(Directions) Every line of the data below is to be duplicated exactly, pictures excepted.

(Dataset items)
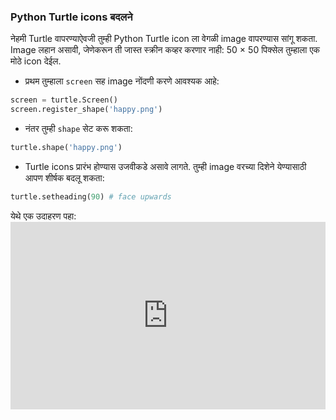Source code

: ### Python Turtle icons बदलने

नेहमी Turtle वापरण्याऐवजी तुम्ही Python Turtle icon ला वेगळी image वापरण्यास सांगू शकता. Image लहान असावी, जेणेकरून ती जास्त स्क्रीन कव्हर करणार नाही: 50 × 50 पिक्सेल तुम्हाला एक मोठे icon देईल.

+ प्रथम तुम्हाला `screen` सह image नोंदणी करणे आवश्यक आहे:

```python
screen = turtle.Screen()
screen.register_shape('happy.png') 
```

+ नंतर तुम्ही `shape` सेट करू शकता:

```python
turtle.shape('happy.png')
```

+ Turtle icons प्रारंभ होण्यास उजवीकडे असावे लागते. तुम्ही image वरच्या दिशेने येण्यासाठी आपण शीर्षक बदलू शकता:

```python
turtle.setheading(90) # face upwards
```

येथे एक उदाहरण पहा: <iframe src="https://trinket.io/embed/python/5f68ef3fd7?start=result" width="100%" height="300" frameborder="0" marginwidth="0" marginheight="0" allowfullscreen mark="crwd-mark"></iframe>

(Answer section)
Source code

: ### Python Turtle icons बदलने

नेहमी Turtle वापरण्याऐवजी तुम्ही Python Turtle icon ला वेगळी image वापरण्यास सांगू शकता. Image लहान असावी, जेणेकरून ती जास्त स्क्रीन कव्हर करणार नाही: 50 × 50 पिक्सेल तुम्हाला एक मोठे icon देईल.

+ प्रथम तुम्हाला `screen` सह image नोंदणी करणे आवश्यक आहे:

```python
screen = turtle.Screen()
screen.register_shape('happy.png') 
```

+ नंतर तुम्ही `shape` सेट करू शकता:

```python
turtle.shape('happy.png')
```

+ Turtle icons प्रारंभ होण्यास उजवीकडे असावे लागते. तुम्ही image वरच्या दिशेने येण्यासाठी आपण शीर्षक बदलू शकता:

```python
turtle.setheading(90) # face upwards
```

येथे एक उदाहरण पहा: <iframe src="https://trinket.io/embed/python/5f68ef3fd7?start=result" width="100%" height="300" frameborder="0" marginwidth="0" marginheight="0" allowfullscreen mark="crwd-mark"></iframe>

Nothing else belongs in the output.